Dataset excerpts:
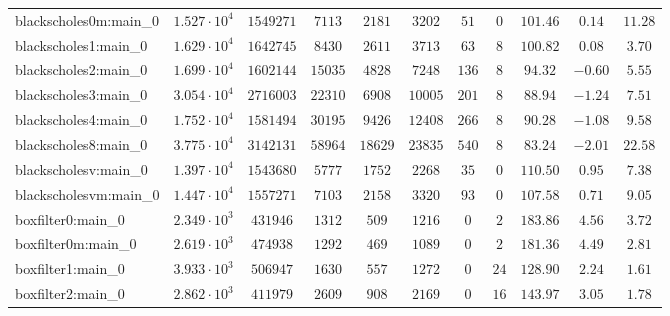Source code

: \begin{tabular}{|l|c|c|c|c|c|c|c|c|c|c|}
blackscholes0m:main\_0         & $ 1.527 \cdot 10^{4} $ & $ 1549271  $ & $ 7113   $ & $ 2181   $ & $ 3202   $ & $ 51   $ & $ 0    $ & $ 101.46      $ & $ 0.14    $ & $ 11.28   $ \\
blackscholes1:main\_0          & $ 1.629 \cdot 10^{4} $ & $ 1642745  $ & $ 8430   $ & $ 2611   $ & $ 3713   $ & $ 63   $ & $ 8    $ & $ 100.82      $ & $ 0.08    $ & $ 3.70    $ \\
blackscholes2:main\_0          & $ 1.699 \cdot 10^{4} $ & $ 1602144  $ & $ 15035  $ & $ 4828   $ & $ 7248   $ & $ 136  $ & $ 8    $ & $ 94.32       $ & $ -0.60   $ & $ 5.55    $ \\
blackscholes3:main\_0          & $ 3.054 \cdot 10^{4} $ & $ 2716003  $ & $ 22310  $ & $ 6908   $ & $ 10005  $ & $ 201  $ & $ 8    $ & $ 88.94       $ & $ -1.24   $ & $ 7.51    $ \\
blackscholes4:main\_0          & $ 1.752 \cdot 10^{4} $ & $ 1581494  $ & $ 30195  $ & $ 9426   $ & $ 12408  $ & $ 266  $ & $ 8    $ & $ 90.28       $ & $ -1.08   $ & $ 9.58    $ \\
blackscholes8:main\_0          & $ 3.775 \cdot 10^{4} $ & $ 3142131  $ & $ 58964  $ & $ 18629  $ & $ 23835  $ & $ 540  $ & $ 8    $ & $ 83.24       $ & $ -2.01   $ & $ 22.58   $ \\
blackscholesv:main\_0          & $ 1.397 \cdot 10^{4} $ & $ 1543680  $ & $ 5777   $ & $ 1752   $ & $ 2268   $ & $ 35   $ & $ 0    $ & $ 110.50      $ & $ 0.95    $ & $ 7.38    $ \\
blackscholesvm:main\_0         & $ 1.447 \cdot 10^{4} $ & $ 1557271  $ & $ 7103   $ & $ 2158   $ & $ 3320   $ & $ 93   $ & $ 0    $ & $ 107.58      $ & $ 0.71    $ & $ 9.05    $ \\
boxfilter0:main\_0             & $ 2.349 \cdot 10^{3} $ & $ 431946   $ & $ 1312   $ & $ 509    $ & $ 1216   $ & $ 0    $ & $ 2    $ & $ 183.86      $ & $ 4.56    $ & $ 3.72    $ \\
boxfilter0m:main\_0            & $ 2.619 \cdot 10^{3} $ & $ 474938   $ & $ 1292   $ & $ 469    $ & $ 1089   $ & $ 0    $ & $ 2    $ & $ 181.36      $ & $ 4.49    $ & $ 2.81    $ \\
boxfilter1:main\_0             & $ 3.933 \cdot 10^{3} $ & $ 506947   $ & $ 1630   $ & $ 557    $ & $ 1272   $ & $ 0    $ & $ 24   $ & $ 128.90      $ & $ 2.24    $ & $ 1.61    $ \\
boxfilter2:main\_0             & $ 2.862 \cdot 10^{3} $ & $ 411979   $ & $ 2609   $ & $ 908    $ & $ 2169   $ & $ 0    $ & $ 16   $ & $ 143.97      $ & $ 3.05    $ & $ 1.78    $ \\

\end{tabular}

Assigned task: Extract every line of the data exactly; pictures stay out.

Problem solution:
Source code

: \begin{tabular}{|l|c|c|c|c|c|c|c|c|c|c|}
blackscholes0m:main\_0         & $ 1.527 \cdot 10^{4} $ & $ 1549271  $ & $ 7113   $ & $ 2181   $ & $ 3202   $ & $ 51   $ & $ 0    $ & $ 101.46      $ & $ 0.14    $ & $ 11.28   $ \\
blackscholes1:main\_0          & $ 1.629 \cdot 10^{4} $ & $ 1642745  $ & $ 8430   $ & $ 2611   $ & $ 3713   $ & $ 63   $ & $ 8    $ & $ 100.82      $ & $ 0.08    $ & $ 3.70    $ \\
blackscholes2:main\_0          & $ 1.699 \cdot 10^{4} $ & $ 1602144  $ & $ 15035  $ & $ 4828   $ & $ 7248   $ & $ 136  $ & $ 8    $ & $ 94.32       $ & $ -0.60   $ & $ 5.55    $ \\
blackscholes3:main\_0          & $ 3.054 \cdot 10^{4} $ & $ 2716003  $ & $ 22310  $ & $ 6908   $ & $ 10005  $ & $ 201  $ & $ 8    $ & $ 88.94       $ & $ -1.24   $ & $ 7.51    $ \\
blackscholes4:main\_0          & $ 1.752 \cdot 10^{4} $ & $ 1581494  $ & $ 30195  $ & $ 9426   $ & $ 12408  $ & $ 266  $ & $ 8    $ & $ 90.28       $ & $ -1.08   $ & $ 9.58    $ \\
blackscholes8:main\_0          & $ 3.775 \cdot 10^{4} $ & $ 3142131  $ & $ 58964  $ & $ 18629  $ & $ 23835  $ & $ 540  $ & $ 8    $ & $ 83.24       $ & $ -2.01   $ & $ 22.58   $ \\
blackscholesv:main\_0          & $ 1.397 \cdot 10^{4} $ & $ 1543680  $ & $ 5777   $ & $ 1752   $ & $ 2268   $ & $ 35   $ & $ 0    $ & $ 110.50      $ & $ 0.95    $ & $ 7.38    $ \\
blackscholesvm:main\_0         & $ 1.447 \cdot 10^{4} $ & $ 1557271  $ & $ 7103   $ & $ 2158   $ & $ 3320   $ & $ 93   $ & $ 0    $ & $ 107.58      $ & $ 0.71    $ & $ 9.05    $ \\
boxfilter0:main\_0             & $ 2.349 \cdot 10^{3} $ & $ 431946   $ & $ 1312   $ & $ 509    $ & $ 1216   $ & $ 0    $ & $ 2    $ & $ 183.86      $ & $ 4.56    $ & $ 3.72    $ \\
boxfilter0m:main\_0            & $ 2.619 \cdot 10^{3} $ & $ 474938   $ & $ 1292   $ & $ 469    $ & $ 1089   $ & $ 0    $ & $ 2    $ & $ 181.36      $ & $ 4.49    $ & $ 2.81    $ \\
boxfilter1:main\_0             & $ 3.933 \cdot 10^{3} $ & $ 506947   $ & $ 1630   $ & $ 557    $ & $ 1272   $ & $ 0    $ & $ 24   $ & $ 128.90      $ & $ 2.24    $ & $ 1.61    $ \\
boxfilter2:main\_0             & $ 2.862 \cdot 10^{3} $ & $ 411979   $ & $ 2609   $ & $ 908    $ & $ 2169   $ & $ 0    $ & $ 16   $ & $ 143.97      $ & $ 3.05    $ & $ 1.78    $ \\

\end{tabular}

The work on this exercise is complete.